His life reappears through scars, through accidents and near-misses, through what his hands felt and his eyes observed. A three-year-old rips his cheek open on a protruding nail in a department store. A teenager slowly builds up a portfolio of sexual experiences. A young man lives and works in Paris and the South of France. A marriage to one fellow author (Lydia Davis) ends and a relationship with another (Siri Hustvedt) begins. A fiftysomething rushing to get home to the toilet makes an ill-advised turn against traffic and totals his car – luckily, he and his family escape unhurt. Numbness after his mother’s death cedes to a panic attack.

I particularly enjoyed the 53-page section in which Auster gives tours through the 21 places he’s lived since infancy, recounting the details he remembers of the dwellings and what happened during his time there. It’s impressive how much he can condense, but also how much he can convey in just a few pages on each home. This is the sort of format I could imagine borrowing for a short autobiographical piece – it would be a way of redeeming that involuntarily nomadic period when my husband and I moved every six to 18 months.

Reading this alongside the New York Trilogy allowed me to spot the ways, big and small, in which those novels draw on Auster’s life story. I’m now keen to read more of his nonfiction, especially The Invention of Solitude, which offended his relatives by revealing the shameful family story of how his grandmother shot and killed his grandfather in their kitchen.


Annabel says: “The book is written in the second person – addressing himself; it gives a real sense of intimacy to his story. … Auster is an unconventional, analytical and eloquent writer, and this unconventional memoir was a delight to read, he can look with humour at himself as well as being serious.”

Laura F. says: “You know how people say they’d read anything by their favourite author, even a grocery list? Winter Journal gets pretty close to that territory. … I’ve never read a memoir like this, and though focused on the physical, it’s a fully emotional experience.”


Some favorite lines:

“as long as you continue to travel, the nowhere that lies between the here of home and the there of somewhere else will continue to be one of the places where you live.”

“We are all aliens to ourselves, and if we have any sense of who we are, it is only because we live inside the eyes of others.”

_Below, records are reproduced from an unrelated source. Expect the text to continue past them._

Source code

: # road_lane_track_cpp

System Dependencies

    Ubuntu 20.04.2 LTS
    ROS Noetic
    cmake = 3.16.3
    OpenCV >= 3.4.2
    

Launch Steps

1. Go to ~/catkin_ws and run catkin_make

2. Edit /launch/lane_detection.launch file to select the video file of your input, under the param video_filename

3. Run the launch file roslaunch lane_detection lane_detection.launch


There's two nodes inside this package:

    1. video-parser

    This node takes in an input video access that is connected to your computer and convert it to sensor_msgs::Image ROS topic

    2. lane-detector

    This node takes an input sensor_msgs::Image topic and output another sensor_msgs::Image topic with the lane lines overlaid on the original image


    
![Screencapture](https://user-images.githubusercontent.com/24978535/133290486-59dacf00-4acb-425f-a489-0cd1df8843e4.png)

“you can only conclude that every life is marked by a number of close calls, that everyone who manages to reach the age you have come to now has already wriggled out of a number of potentially absurd, nonsensical deaths. All in the course of what you would call ordinary life.”

Readalikes: I Am, I Am, I Am by Maggie O’Farrell & The Lost Properties of Love by Sophie Ratcliffe

 

 


The New York Trilogy

(also my Doorstopper of the Month at 580 pages)

 

City of Glass (1985)

A metafictional mystery about a crime writer named Daniel Quinn who turns private investigator when he gets a phone call asking for the Paul Auster Detective Agency. This is one of those books where what actually happens is a lot less important than the atmosphere it creates. So what feels essential to me here is the sense of a labyrinthine New York City and a confusion of languages and relationships. Quinn, who is helpfully untethered after the death of his wife and son, is hired to tail Peter Stillman’s father, who has recently been released from a mental hospital, where he was sentenced after being judged insane for keeping his son in isolation in a dark apartment for nine years.

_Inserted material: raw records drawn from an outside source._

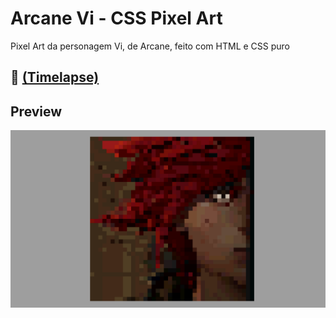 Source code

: # Arcane Vi - CSS Pixel Art
Pixel Art da personagem Vi, de Arcane, feito com HTML e CSS puro

## 🔗 [(Timelapse)](https://youtu.be/JmZXkMP9ehM)

## Preview

<div align="center">
  <img src="vi-arcane.png" alt="Arcane - Vi">
</div>
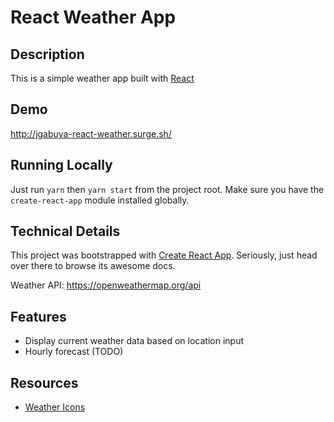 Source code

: # React Weather App

## Description

This is a simple weather app built with [React](https://reactjs.org/)

## Demo

http://jgabuya-react-weather.surge.sh/

## Running Locally

Just run `yarn` then `yarn start` from the project root. Make sure you have the `create-react-app` module installed globally.

## Technical Details

This project was bootstrapped with [Create React App](https://github.com/facebookincubator/create-react-app). Seriously, just head over there to browse its awesome docs.

Weather API: https://openweathermap.org/api

## Features

- Display current weather data based on location input
- Hourly forecast (TODO)

## Resources

- [Weather Icons](https://openweathermap.org/weather-conditions)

Feral children, maps, eggs, the Tower of Babel and Don Quixote are some of the recurring sources of metaphors in a deliberately disorienting and intertextually rich short novel that kept me turning the pages even when I didn’t know precisely what was going on. We get a glimpse of Auster himself, and are invited to muse on such tiny subjects as destiny, the limitations of language, the purpose of books, and the nature of truth. I’m curious to see whether the other two novels follow on from the story at all or just resemble it thematically.

 

Ghosts (1986)

I jumped straight into this from City of Glass, and it suffered by comparison. It is not a sequel per se, because it has different characters and is set in the late 1940s instead of the early 1980s, but it shares some of the same concerns (with literature, identity, doubling, the essential otherness of the writer, and so on) and again is a sort of metafictional mystery.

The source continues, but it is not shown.